EXERCISE DETAILS
Print, exactly as given, each line of the data from the line containing "- second (1 mentions)" up to and including its last line.

### STORED DATA

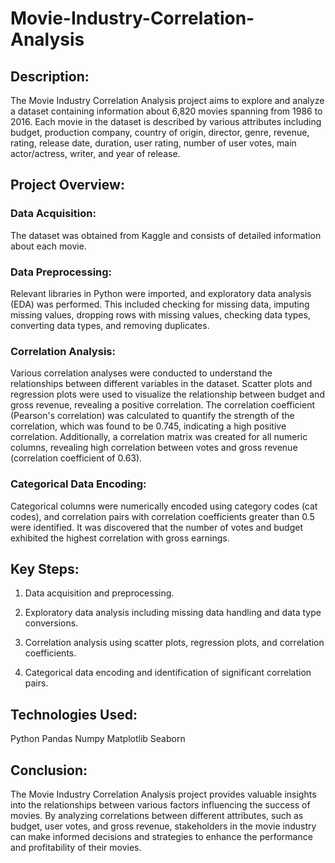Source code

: # Movie-Industry-Correlation-Analysis

## Description:
The Movie Industry Correlation Analysis project aims to explore and analyze a dataset containing information about 6,820 movies spanning from 1986 to 2016. Each movie in the dataset is described by various attributes including budget, production company, country of origin, director, genre, revenue, rating, release date, duration, user rating, number of user votes, main actor/actress, writer, and year of release.


## Project Overview:

### Data Acquisition: 
The dataset was obtained from Kaggle and consists of detailed information about each movie.

### Data Preprocessing: 
Relevant libraries in Python were imported, and exploratory data analysis (EDA) was performed. This included checking for missing data, imputing missing values, dropping rows with missing values, checking data types, converting data types, and removing duplicates.

### Correlation Analysis: 
Various correlation analyses were conducted to understand the relationships between different variables in the dataset. Scatter plots and regression plots were used to visualize the relationship between budget and gross revenue, revealing a positive correlation. The correlation coefficient (Pearson's correlation) was calculated to quantify the strength of the correlation, which was found to be 0.745, indicating a high positive correlation. Additionally, a correlation matrix was created for all numeric columns, revealing high correlation between votes and gross revenue (correlation coefficient of 0.63).

### Categorical Data Encoding: 
Categorical columns were numerically encoded using category codes (cat codes), and correlation pairs with correlation coefficients greater than 0.5 were identified. It was discovered that the number of votes and budget exhibited the highest correlation with gross earnings.


## Key Steps:
1. Data acquisition and preprocessing.
   
2. Exploratory data analysis including missing data handling and data type conversions.
   
3. Correlation analysis using scatter plots, regression plots, and correlation coefficients.
   
4. Categorical data encoding and identification of significant correlation pairs.


## Technologies Used:
Python
Pandas
Numpy
Matplotlib
Seaborn


## Conclusion:
The Movie Industry Correlation Analysis project provides valuable insights into the relationships between various factors influencing the success of movies. By analyzing correlations between different attributes, such as budget, user votes, and gross revenue, stakeholders in the movie industry can make informed decisions and strategies to enhance the performance and profitability of their movies.



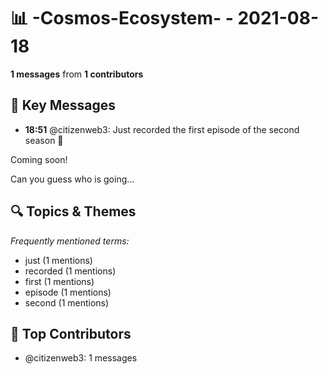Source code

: # 📊 -Cosmos-Ecosystem- - 2021-08-18
**1 messages** from **1 contributors**

## 💬 Key Messages
- **18:51** @citizenweb3: Just recorded the first episode of the second season 🚀

Coming soon! 

Can you guess who is going...

## 🔍 Topics & Themes
*Frequently mentioned terms:*
- just (1 mentions)
- recorded (1 mentions)
- first (1 mentions)
- episode (1 mentions)
- second (1 mentions)

## 👥 Top Contributors
- @citizenweb3: 1 messages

######

RESPONSE TO THE EXERCISE
- second (1 mentions)

## 👥 Top Contributors
- @citizenweb3: 1 messages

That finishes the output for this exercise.